Problem to solve: Extract all lines that hold "numberwithin" from the records below.

Stored items:
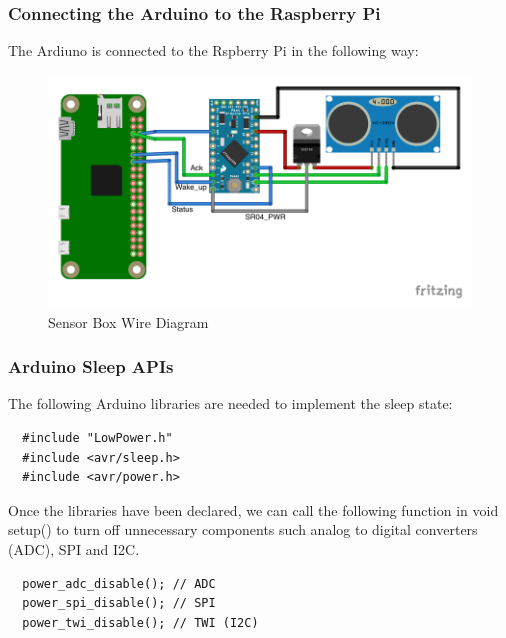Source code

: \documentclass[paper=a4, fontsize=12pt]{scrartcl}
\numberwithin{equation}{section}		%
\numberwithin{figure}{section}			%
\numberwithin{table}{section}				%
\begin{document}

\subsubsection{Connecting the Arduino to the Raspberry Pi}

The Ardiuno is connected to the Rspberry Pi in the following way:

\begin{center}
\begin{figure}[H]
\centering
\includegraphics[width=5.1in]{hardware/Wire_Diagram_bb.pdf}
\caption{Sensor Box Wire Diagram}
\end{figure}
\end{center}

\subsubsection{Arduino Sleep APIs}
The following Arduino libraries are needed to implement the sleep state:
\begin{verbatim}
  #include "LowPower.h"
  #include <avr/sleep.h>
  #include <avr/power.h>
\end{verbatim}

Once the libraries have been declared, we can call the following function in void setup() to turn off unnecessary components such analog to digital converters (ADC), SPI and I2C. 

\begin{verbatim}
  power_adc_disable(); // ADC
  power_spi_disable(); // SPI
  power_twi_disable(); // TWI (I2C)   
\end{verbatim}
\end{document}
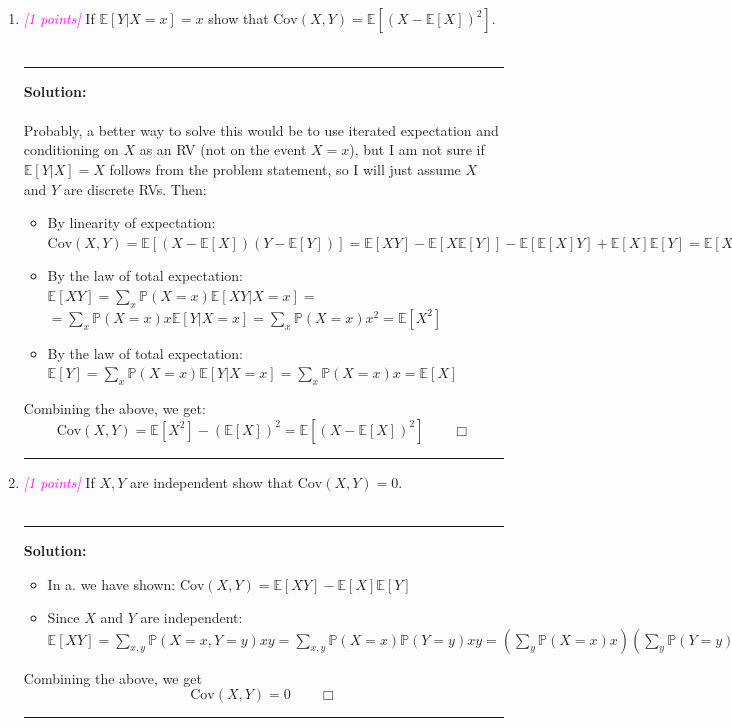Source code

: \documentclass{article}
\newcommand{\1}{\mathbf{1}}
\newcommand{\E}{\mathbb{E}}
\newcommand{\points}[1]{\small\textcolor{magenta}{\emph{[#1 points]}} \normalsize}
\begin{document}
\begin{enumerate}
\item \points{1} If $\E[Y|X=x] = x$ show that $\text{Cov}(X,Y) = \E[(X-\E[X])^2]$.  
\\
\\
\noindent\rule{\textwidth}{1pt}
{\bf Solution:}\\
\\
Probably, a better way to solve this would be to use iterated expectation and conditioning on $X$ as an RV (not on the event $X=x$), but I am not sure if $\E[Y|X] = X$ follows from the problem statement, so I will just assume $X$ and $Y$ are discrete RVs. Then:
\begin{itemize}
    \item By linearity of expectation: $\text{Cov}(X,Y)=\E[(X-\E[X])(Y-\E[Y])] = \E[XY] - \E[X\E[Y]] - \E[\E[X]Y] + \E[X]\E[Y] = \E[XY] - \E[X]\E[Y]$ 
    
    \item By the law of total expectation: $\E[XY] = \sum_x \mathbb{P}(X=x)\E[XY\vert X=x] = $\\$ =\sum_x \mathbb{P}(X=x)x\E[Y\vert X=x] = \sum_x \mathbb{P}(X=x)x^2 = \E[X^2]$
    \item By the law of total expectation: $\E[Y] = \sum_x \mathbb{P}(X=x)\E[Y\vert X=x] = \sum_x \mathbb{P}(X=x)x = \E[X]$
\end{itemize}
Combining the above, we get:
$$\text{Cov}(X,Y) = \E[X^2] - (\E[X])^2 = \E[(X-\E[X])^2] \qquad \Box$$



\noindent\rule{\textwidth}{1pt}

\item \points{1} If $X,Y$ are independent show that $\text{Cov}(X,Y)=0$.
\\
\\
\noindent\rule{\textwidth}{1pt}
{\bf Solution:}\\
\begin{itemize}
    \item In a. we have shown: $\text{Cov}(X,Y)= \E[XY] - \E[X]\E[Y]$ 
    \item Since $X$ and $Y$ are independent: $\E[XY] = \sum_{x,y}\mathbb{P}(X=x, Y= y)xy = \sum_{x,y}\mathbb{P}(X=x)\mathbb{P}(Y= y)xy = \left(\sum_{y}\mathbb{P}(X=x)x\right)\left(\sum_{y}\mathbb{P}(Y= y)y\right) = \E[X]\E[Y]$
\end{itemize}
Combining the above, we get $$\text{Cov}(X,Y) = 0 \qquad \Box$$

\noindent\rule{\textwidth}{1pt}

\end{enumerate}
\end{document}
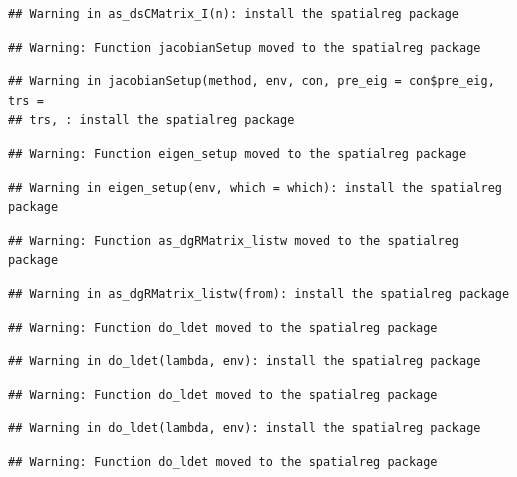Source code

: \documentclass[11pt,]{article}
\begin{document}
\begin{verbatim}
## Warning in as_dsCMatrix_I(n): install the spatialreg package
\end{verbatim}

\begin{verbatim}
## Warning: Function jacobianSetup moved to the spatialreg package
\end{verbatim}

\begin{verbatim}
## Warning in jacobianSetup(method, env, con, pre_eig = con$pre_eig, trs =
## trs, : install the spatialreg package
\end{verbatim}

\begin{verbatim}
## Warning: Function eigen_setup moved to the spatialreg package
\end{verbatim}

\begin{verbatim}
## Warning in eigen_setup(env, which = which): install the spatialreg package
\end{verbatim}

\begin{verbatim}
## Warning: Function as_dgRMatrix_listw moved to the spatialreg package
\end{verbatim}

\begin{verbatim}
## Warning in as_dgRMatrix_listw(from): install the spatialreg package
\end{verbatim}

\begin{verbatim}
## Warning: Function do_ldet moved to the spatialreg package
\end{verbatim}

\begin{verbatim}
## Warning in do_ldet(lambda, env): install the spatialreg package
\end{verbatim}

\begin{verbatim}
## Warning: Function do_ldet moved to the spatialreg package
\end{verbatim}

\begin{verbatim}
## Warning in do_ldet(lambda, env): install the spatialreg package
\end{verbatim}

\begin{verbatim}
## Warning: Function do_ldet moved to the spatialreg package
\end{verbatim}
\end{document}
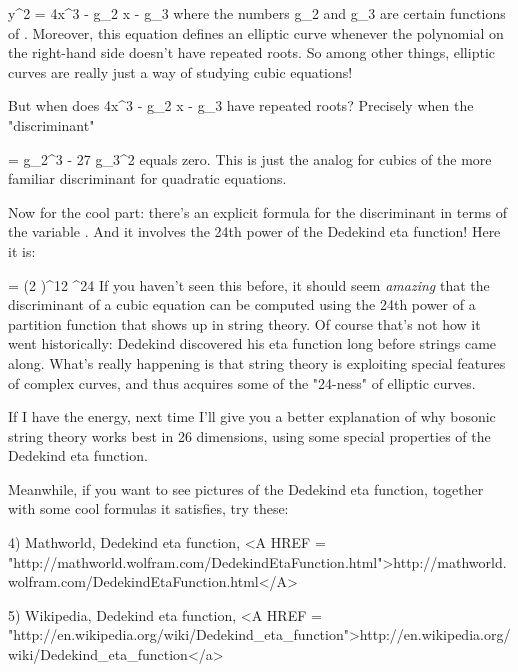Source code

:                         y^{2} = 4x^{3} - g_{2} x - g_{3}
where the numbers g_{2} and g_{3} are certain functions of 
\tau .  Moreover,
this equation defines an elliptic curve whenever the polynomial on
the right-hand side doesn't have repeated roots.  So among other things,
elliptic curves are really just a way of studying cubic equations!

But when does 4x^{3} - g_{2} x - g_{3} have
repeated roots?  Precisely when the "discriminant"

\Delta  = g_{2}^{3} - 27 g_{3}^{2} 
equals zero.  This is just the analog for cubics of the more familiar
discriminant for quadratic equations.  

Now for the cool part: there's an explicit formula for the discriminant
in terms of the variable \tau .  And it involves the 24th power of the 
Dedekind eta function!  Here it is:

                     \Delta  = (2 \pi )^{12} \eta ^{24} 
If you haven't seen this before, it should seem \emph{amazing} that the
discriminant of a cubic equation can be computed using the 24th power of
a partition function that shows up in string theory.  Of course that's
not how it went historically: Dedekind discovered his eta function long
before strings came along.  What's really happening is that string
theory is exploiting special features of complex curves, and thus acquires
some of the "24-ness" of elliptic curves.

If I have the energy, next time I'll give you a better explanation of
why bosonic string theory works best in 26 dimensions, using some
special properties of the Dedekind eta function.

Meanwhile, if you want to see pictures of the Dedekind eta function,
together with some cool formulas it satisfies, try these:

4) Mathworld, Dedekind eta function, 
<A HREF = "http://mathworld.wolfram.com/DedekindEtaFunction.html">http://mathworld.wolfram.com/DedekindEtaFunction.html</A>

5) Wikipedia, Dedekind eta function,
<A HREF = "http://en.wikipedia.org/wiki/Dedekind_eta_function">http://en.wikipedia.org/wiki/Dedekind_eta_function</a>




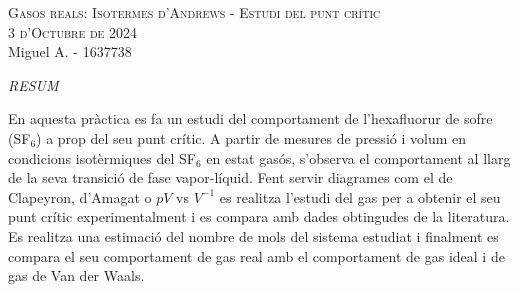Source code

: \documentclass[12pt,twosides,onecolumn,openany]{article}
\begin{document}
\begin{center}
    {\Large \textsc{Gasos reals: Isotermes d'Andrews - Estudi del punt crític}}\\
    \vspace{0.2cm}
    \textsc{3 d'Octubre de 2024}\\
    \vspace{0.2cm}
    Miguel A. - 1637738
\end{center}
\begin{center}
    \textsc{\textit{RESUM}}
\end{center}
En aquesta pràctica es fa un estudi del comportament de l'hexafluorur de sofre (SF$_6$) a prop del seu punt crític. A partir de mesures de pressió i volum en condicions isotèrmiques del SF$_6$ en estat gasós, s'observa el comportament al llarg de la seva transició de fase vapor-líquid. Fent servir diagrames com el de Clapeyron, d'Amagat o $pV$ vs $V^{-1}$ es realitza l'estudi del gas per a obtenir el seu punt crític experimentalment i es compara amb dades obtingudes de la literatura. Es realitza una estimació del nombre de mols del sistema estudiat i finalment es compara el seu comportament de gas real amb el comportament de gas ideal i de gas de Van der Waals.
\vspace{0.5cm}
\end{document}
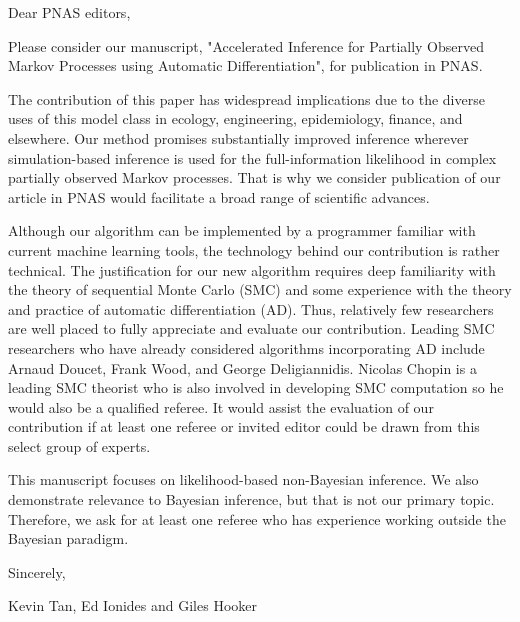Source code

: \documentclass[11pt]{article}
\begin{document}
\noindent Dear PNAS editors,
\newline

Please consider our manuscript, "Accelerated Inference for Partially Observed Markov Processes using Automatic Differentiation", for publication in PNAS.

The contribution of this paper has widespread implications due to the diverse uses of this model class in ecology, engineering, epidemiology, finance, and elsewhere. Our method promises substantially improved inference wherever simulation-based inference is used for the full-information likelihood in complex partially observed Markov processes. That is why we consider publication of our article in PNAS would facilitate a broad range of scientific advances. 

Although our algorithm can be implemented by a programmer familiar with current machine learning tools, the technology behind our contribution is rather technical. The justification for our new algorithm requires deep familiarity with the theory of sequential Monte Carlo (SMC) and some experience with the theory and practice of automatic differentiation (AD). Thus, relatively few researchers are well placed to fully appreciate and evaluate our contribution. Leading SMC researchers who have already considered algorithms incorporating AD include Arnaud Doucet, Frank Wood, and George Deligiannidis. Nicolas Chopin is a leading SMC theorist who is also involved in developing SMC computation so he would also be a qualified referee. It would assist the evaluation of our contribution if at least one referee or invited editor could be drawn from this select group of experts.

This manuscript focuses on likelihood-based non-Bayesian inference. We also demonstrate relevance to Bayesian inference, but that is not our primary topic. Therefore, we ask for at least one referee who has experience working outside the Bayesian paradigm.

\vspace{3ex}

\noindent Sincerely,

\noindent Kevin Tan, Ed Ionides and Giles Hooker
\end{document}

Solution for this exercise:
\numberwithin{equation}{section}		%
\numberwithin{figure}{section}			%
\numberwithin{table}{section}				%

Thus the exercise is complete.